Massachusetts ban dating from 1957 struck down
By Newser Editors and Wire Services
Posted Aug 28, 2024 5:31 PM CDT
Court Strikes Down State's Switchblade Ban From 1957
Automatic knives are on display at Bonds House of Cutlery/Knives & More, Jan. 27, 2017, in Las Vegas.   (AP Photo/John Locher, File)

Residents of Massachusetts are now free to arm themselves with switchblades after a 67-year-old restriction was struck down following the US Supreme Court's 2022 landmark decision on gun rights and the Second Amendment. The Massachusetts Supreme Judicial Court decision on Tuesday applied new guidance from the Bruen decision, which declared that citizens have a right to carry firearms in public for self-defense and upended gun and weapons laws nationwide. The Supreme Judicial Court concluded that switchblades aren't deserving of special restrictions under the Second Amendment, the AP reports.

"Nothing about the physical qualities of switchblades suggests they are uniquely dangerous," Justice Serge Georges Jr. wrote. The ruling leaves only a handful of states with switchblade bans on the books. The Massachusetts case stemmed from a 2020 domestic disturbance in which police seized an orange firearm-shaped knife with a spring-assisted blade. The defendant was charged with carrying a dangerous weapon. His appeal claimed the blade was protected by the Second Amendment.

In its decision, the Supreme Judicial Court reviewed this history of knives and pocket knives from colonial times in following US Supreme Court guidance to focus on whether weapon restrictions are consistent with this nation's "historical tradition" of arms regulation.

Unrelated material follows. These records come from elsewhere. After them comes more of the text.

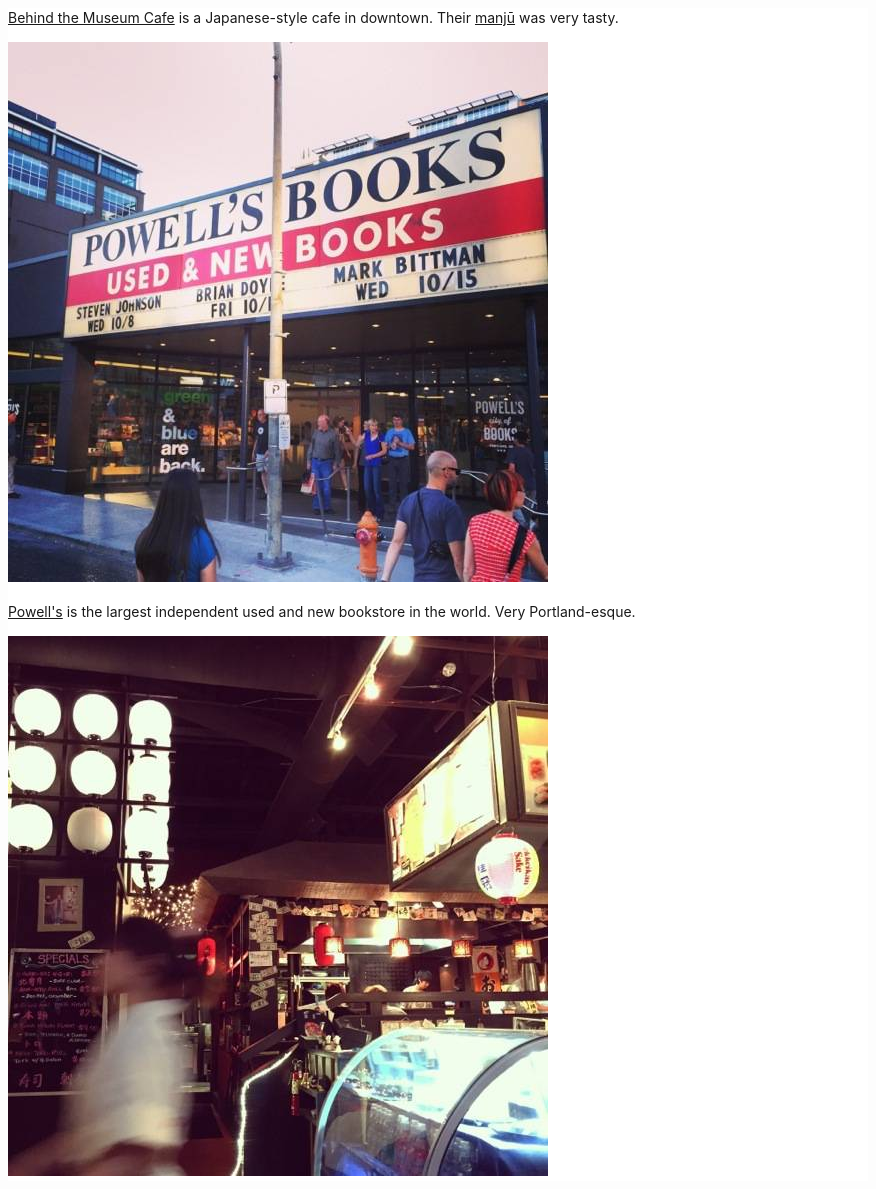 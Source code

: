 [Behind the Museum Cafe](http://behindthemuseumcafe.com/) is a Japanese-style cafe in downtown. Their [manjū](http://en.wikipedia.org/wiki/Manj%C5%AB) was very tasty.

![](images/portland-trip/instagram/040.jpg)

[Powell's](http://www.powells.com/) is the largest independent used and new bookstore in the world. Very Portland-esque.

![](images/portland-trip/instagram/043.jpg)
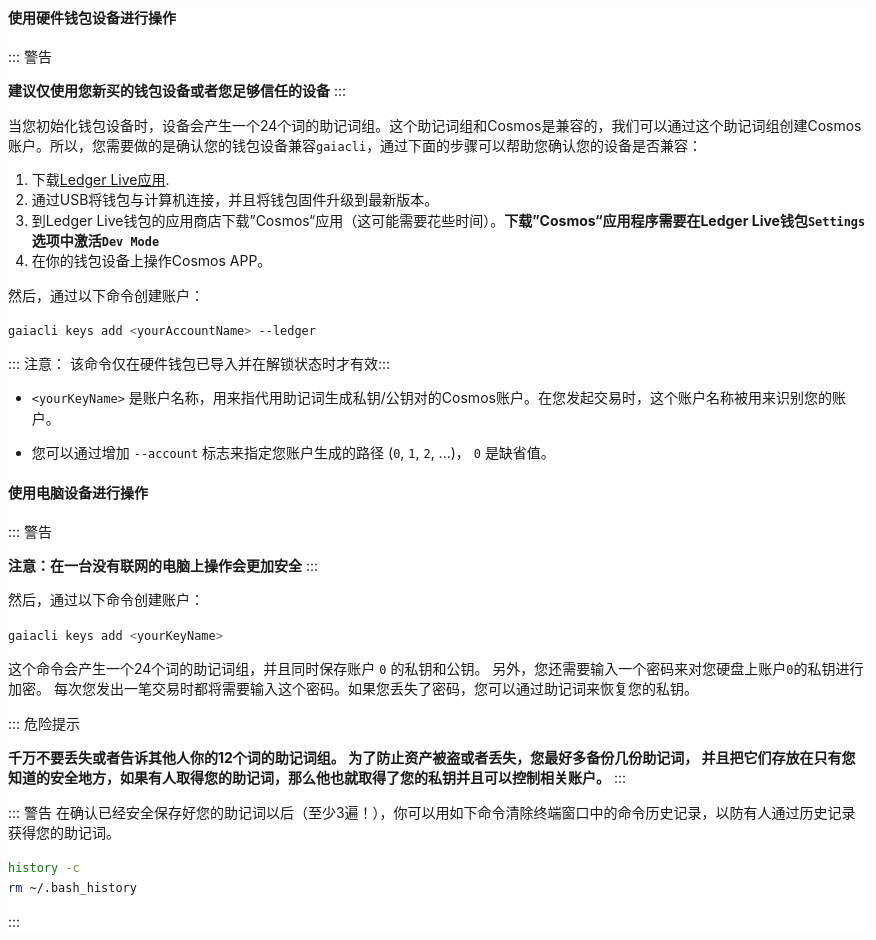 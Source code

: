 #### 使用硬件钱包设备进行操作

::: 警告

**建议仅使用您新买的钱包设备或者您足够信任的设备**
:::

当您初始化钱包设备时，设备会产生一个24个词的助记词组。这个助记词组和Cosmos是兼容的，我们可以通过这个助记词组创建Cosmos账户。所以，您需要做的是确认您的钱包设备兼容`gaiacli`，通过下面的步骤可以帮助您确认您的设备是否兼容：

   
1. 下载[Ledger Live应用](https://www.ledger.com/pages/ledger-live). 
2. 通过USB将钱包与计算机连接，并且将钱包固件升级到最新版本。 
3. 到Ledger Live钱包的应用商店下载”Cosmos“应用（这可能需要花些时间）。**下载”Cosmos“应用程序需要在Ledger Live钱包`Settings`选项中激活`Dev Mode`**
4. 在你的钱包设备上操作Cosmos APP。


然后，通过以下命令创建账户：

```bash
gaiacli keys add <yourAccountName> --ledger 
```

::: 注意： 该命令仅在硬件钱包已导入并在解锁状态时才有效:::


- `<yourKeyName>` 是账户名称，用来指代用助记词生成私钥/公钥对的Cosmos账户。在您发起交易时，这个账户名称被用来识别您的账户。 
  

- 您可以通过增加 `--account` 标志来指定您账户生成的路径 (`0`, `1`, `2`, ...)， `0` 是缺省值。

#### 使用电脑设备进行操作

::: 警告

**注意：在一台没有联网的电脑上操作会更加安全**
:::

然后，通过以下命令创建账户：

```bash
gaiacli keys add <yourKeyName>
```

这个命令会产生一个24个词的助记词组，并且同时保存账户 `0` 的私钥和公钥。 另外，您还需要输入一个密码来对您硬盘上账户`0`的私钥进行加密。 每次您发出一笔交易时都将需要输入这个密码。如果您丢失了密码，您可以通过助记词来恢复您的私钥。 

::: 危险提示

**千万不要丢失或者告诉其他人你的12个词的助记词组。 为了防止资产被盗或者丢失，您最好多备份几份助记词， 并且把它们存放在只有您知道的安全地方，如果有人取得您的助记词，那么他也就取得了您的私钥并且可以控制相关账户。**
::: 

::: 警告
在确认已经安全保存好您的助记词以后（至少3遍！），你可以用如下命令清除终端窗口中的命令历史记录，以防有人通过历史记录获得您的助记词。 

```bash
history -c
rm ~/.bash_history
```
:::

Georges concluded that the broad category including spring-loaded knifes are "arms" under the Second Amendment. "Therefore, the carrying of switchblades is presumptively protected by the plain text of the Second Amendment," he wrote.

  • Massachusetts Attorney General Andrea Joy Campbell criticized the ruling. "This case demonstrates the difficult position that the Supreme Court has put our state courts in with the Bruen decision, and I'm disappointed in today's result," Campbell said in a statement. "The fact is that switchblade knives are dangerous weapons and the Legislature made a commonsense decision to pass a law prohibiting people from carrying them."